Salariés menacés par la réfection d’un hôtel parisien: la CGT va en justice

PARIS, 22 novembre 2016 (AFP) – La CGT a annoncé mardi qu’elle allait engager une action judiciaire pour contester la restructuration engagée au sein de l’hôtel Pullman Paris Montparnasse (groupe Accor) dont la prochaine fermeture pour travaux a entraîné l’ouverture d’un plan social visant près de 500 salariés.

« On ne voit pas pourquoi les salariés pâtiraient » des travaux que la direction a décidé d’engager, a dit à l’AFP José Munos, de la CGT, premier syndicat au sein de l’établissement, à l’occasion d’un rassemblement devant l’hôtel de luxe.

« Ce que l’on veut, c’est que les salariés soient détachés dans un autre hôtel du groupe et qu’ils puissent revenir travailler ici » lorsque l’hôtel rouvrira, a-t-il ajouté. Le Pullman Paris Montparnasse doit fermer en août pour des travaux qui vont durer trois ans.

Des négociations pour un plan de sauvegarde de l’emploi (PSE), prévoyant aussi des départs volontaires, ont débuté en septembre. « L’objectif est de reclasser les gens et d’éviter les licenciements en proposant des solutions à la hauteur du plan », avait alors indiqué une porte-parole du groupe Accor.
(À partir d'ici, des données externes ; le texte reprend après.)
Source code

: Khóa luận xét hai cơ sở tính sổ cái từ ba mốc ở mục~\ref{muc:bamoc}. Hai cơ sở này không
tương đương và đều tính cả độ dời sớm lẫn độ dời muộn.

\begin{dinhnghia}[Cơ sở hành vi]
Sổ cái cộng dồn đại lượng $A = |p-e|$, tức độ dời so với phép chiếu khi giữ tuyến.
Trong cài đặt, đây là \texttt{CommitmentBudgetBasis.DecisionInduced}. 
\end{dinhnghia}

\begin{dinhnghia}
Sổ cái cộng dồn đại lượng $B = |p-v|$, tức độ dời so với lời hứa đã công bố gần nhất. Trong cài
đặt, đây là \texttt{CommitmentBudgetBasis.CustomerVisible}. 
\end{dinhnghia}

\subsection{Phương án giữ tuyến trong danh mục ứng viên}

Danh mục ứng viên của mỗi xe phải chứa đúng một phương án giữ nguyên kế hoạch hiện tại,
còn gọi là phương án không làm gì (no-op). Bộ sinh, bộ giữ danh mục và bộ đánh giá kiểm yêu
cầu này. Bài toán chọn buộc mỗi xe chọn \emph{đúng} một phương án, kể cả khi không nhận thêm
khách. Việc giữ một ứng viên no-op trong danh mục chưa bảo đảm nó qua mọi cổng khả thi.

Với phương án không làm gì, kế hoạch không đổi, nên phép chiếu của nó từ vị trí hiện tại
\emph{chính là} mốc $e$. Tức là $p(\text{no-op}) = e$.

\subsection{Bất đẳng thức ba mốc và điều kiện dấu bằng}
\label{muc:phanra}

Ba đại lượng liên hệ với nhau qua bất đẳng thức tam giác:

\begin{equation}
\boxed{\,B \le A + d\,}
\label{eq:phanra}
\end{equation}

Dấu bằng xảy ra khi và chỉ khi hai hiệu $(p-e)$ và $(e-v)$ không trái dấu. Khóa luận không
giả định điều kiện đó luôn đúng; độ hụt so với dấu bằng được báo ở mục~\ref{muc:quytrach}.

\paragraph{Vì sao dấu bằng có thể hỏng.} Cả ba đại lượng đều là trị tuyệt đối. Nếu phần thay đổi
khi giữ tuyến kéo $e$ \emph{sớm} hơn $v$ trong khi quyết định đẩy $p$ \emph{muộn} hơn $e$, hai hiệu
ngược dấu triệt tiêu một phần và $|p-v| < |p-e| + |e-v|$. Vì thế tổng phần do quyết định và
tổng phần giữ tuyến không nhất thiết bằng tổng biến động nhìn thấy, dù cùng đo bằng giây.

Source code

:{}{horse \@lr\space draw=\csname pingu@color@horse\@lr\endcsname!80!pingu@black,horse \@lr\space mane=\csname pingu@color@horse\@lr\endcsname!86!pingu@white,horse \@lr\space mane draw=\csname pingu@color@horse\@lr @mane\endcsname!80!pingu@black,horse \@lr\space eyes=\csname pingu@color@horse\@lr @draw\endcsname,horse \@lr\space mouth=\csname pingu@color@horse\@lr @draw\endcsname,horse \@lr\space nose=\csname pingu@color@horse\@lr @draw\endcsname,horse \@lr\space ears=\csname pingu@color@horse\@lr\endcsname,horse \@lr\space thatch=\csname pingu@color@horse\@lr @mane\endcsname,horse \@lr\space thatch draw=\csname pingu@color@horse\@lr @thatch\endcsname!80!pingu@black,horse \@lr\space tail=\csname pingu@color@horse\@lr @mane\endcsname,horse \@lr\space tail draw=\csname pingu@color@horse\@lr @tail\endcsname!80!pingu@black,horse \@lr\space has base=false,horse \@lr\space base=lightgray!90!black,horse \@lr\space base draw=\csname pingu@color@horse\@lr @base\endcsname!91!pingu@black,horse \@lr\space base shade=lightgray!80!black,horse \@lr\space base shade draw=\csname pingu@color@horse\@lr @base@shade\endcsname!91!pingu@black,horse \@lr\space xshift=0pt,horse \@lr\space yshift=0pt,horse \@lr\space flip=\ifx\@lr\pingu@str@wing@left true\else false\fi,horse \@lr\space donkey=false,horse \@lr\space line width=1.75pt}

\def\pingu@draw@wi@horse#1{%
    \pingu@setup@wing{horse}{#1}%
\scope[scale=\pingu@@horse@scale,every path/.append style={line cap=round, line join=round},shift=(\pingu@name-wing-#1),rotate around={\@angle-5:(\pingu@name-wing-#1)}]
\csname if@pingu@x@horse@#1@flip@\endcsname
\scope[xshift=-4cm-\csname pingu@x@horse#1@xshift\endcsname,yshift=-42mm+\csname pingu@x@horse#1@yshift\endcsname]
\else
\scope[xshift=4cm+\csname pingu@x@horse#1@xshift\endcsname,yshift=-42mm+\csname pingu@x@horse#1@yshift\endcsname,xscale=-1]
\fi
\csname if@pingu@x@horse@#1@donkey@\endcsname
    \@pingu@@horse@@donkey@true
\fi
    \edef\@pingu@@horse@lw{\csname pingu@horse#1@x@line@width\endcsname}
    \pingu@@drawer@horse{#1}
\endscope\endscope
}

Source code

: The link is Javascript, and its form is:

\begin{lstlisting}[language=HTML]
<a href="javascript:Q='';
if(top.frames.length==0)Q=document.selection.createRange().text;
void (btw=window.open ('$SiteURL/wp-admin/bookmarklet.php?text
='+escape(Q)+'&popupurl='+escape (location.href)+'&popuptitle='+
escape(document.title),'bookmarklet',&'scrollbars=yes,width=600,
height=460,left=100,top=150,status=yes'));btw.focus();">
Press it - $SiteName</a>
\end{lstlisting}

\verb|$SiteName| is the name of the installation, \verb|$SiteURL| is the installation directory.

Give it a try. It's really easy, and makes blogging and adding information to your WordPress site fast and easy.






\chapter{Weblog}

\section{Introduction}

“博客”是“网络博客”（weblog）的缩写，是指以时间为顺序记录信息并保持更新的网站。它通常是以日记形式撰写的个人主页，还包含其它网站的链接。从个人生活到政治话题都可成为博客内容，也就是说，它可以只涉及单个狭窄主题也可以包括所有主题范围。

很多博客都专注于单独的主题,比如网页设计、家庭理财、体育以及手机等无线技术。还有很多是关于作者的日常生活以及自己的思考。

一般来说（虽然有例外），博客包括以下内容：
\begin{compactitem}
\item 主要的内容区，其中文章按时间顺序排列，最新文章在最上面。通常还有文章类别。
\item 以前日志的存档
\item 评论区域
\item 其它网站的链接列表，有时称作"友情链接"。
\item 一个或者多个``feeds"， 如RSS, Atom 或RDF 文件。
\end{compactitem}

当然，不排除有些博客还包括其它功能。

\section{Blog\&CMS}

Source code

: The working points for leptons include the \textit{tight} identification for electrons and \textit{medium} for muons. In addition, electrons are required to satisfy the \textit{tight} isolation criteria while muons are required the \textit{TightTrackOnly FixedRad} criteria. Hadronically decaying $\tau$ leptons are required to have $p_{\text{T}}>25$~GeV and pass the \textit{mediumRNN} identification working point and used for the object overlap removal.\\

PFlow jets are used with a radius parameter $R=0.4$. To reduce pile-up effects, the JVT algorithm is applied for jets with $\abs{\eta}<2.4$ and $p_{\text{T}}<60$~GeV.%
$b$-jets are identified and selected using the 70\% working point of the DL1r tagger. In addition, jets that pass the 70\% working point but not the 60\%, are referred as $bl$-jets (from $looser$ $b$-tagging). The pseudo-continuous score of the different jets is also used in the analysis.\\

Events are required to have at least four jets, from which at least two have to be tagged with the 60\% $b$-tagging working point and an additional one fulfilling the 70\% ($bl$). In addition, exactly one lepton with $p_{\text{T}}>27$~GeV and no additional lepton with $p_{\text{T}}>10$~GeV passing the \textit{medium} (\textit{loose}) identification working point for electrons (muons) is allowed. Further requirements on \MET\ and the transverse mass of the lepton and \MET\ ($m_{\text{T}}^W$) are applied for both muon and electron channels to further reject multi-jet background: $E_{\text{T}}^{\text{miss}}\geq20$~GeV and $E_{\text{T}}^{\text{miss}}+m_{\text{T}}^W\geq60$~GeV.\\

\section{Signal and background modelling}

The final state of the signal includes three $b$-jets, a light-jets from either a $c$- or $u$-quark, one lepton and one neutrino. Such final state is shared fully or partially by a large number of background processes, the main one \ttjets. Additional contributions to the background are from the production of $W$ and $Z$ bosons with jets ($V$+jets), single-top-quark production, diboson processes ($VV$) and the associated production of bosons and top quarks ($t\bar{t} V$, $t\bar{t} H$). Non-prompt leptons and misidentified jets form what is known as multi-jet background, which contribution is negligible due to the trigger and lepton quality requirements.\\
Ce PSE concerne les 461 salariés CDI de l’hôtel, où travaillent aussi des employés en sous-traitance dans les services techniques et de nettoyage, selon M. Munos.

Au contraire d’un salarié qui serait licencié puis reclassé dans un autre hôtel du groupe Accor, un salarié détaché dans un autre établissement pendant le temps des travaux garde son contrat et sa rémunération et est assuré de revenir travailler au Pullman Montparnasse à sa réouverture.

Accor fait « le choix de licencier des gens plutôt que de les détacher sur des postes manifestement disponibles puisqu’ils sont proposés » pour des reclassements, a observé Me Fiodor Rilov, qui va engager pour la CGT une action en référé dans les prochains jours. L’objectif est « de mettre en échec cette stratégie de gestion des emplois », a-t-il ajouté.

Après le rassemblement, les manifestants – environ 70 – devaient aller pique-niquer devant le Pullman Paris Tour Eiffel et défiler jusqu’au siège d’Unibail-Rodamco, propriétaire des murs.

Une centaine de salariés avaient déjà débrayé le 9 novembre pour appuyer ces revendications et demander aussi l’amélioration du PSE. Une délégation avait été reçue au ministère du Travail.